Christian Höld

Christian Höld

Künstlerischer Werdegang

Christian Höld wurde 1974 in Waidhofen /Thaya in Niederösterreich geboren und lebt seit 2012 in Langenzersdorf.

1994 erfolgt die Matura im Unterrichtsfach  Bildnerische Erziehung am Gymnasium Waidhofen/Th. bei Prof. Mag. Franz Part,  mit dem Schwerpunkt Französischer Impressionismus.

Im Jahr 2004 absolviert der Maler einen Kurs über Altmeisterliche Maltechnik bei Mag.
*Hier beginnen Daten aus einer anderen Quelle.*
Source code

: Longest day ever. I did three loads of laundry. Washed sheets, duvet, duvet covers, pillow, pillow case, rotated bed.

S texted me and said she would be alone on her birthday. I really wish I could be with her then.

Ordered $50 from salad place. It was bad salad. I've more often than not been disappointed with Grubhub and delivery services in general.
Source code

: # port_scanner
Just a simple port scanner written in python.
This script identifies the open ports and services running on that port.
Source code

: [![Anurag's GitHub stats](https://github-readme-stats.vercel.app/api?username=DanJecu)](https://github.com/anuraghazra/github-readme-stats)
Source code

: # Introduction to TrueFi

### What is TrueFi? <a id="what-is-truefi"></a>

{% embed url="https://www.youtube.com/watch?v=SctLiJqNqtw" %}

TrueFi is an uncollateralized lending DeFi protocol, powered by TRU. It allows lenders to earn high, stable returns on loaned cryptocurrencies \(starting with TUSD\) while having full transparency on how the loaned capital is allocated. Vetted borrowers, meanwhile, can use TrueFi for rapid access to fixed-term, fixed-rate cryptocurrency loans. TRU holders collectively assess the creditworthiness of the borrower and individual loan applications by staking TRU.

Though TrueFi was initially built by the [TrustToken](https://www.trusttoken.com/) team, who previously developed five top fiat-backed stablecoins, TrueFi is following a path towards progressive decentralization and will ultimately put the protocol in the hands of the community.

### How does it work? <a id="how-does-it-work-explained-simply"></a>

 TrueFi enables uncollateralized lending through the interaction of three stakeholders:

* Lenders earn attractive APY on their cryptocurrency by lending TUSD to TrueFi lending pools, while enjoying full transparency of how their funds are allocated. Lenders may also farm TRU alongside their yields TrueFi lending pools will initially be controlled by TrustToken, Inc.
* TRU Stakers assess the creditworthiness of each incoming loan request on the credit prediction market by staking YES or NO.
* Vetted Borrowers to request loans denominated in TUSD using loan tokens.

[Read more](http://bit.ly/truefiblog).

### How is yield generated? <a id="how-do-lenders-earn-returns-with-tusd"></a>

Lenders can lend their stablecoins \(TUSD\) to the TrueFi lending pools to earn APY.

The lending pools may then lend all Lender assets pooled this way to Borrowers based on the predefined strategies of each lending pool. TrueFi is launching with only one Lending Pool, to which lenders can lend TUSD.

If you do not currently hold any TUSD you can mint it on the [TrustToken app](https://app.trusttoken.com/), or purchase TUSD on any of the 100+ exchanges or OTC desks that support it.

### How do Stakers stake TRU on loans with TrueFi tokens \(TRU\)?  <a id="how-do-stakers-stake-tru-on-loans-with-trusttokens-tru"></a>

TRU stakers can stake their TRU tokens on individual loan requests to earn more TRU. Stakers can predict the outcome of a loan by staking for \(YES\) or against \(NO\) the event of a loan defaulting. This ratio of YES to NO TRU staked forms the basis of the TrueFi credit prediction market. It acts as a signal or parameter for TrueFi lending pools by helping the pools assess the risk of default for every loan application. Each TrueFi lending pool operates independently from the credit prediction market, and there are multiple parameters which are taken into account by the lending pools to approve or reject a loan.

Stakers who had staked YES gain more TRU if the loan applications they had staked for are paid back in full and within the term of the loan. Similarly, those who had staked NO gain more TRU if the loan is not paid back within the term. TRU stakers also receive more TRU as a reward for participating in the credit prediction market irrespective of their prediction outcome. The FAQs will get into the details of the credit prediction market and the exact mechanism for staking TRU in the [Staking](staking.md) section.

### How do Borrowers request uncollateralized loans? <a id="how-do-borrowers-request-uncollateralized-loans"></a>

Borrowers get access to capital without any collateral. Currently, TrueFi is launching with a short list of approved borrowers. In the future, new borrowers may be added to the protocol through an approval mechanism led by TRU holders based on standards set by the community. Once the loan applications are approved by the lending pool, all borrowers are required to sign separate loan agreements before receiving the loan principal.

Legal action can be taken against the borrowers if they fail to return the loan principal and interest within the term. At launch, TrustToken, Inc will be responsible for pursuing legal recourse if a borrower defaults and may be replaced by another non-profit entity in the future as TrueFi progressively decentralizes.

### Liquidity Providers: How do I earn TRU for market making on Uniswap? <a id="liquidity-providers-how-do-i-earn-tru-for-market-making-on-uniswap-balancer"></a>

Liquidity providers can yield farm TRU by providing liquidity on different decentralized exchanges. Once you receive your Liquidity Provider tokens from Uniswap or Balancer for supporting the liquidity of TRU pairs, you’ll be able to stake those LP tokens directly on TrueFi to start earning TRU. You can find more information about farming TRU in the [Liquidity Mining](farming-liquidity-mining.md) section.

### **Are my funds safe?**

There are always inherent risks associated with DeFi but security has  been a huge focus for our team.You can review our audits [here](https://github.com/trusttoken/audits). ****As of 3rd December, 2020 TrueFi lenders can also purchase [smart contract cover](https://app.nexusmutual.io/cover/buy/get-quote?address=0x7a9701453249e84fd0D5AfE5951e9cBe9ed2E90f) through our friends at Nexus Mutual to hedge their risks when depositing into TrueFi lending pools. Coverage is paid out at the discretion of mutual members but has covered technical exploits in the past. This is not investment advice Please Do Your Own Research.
Herar an der VHS 1090 Wien.

Ab 2008 Entdeckung der vielseitigen Möglichkeiten des Kubismus für sein Werk.

Die Aufsprengung von   Raum, Fläche und Figur in geometrische Formen und das Wiederzusammensetzen nach einer eigenen  inneren logischen Systematik,  werden zu einem zentralen Element für seine weiterfolgenden Arbeiten.

Die ständige schöpferische Suche nach einer  Weiterentwicklung des Kubismus und die daraus entstehenden Ausdrucksformen sind charakteristisch für seine Arbeit .

Real Gesehenes und Erkanntes verinnerlicht der Künstler und bringt es durch seine Ihm typische Art der Malerei, in abgewandelter Form, wieder zum Ausdruck .

Der Grad der Abstrahierung bzw. der Verzerrung  ergibt sich während und durch die Arbeit.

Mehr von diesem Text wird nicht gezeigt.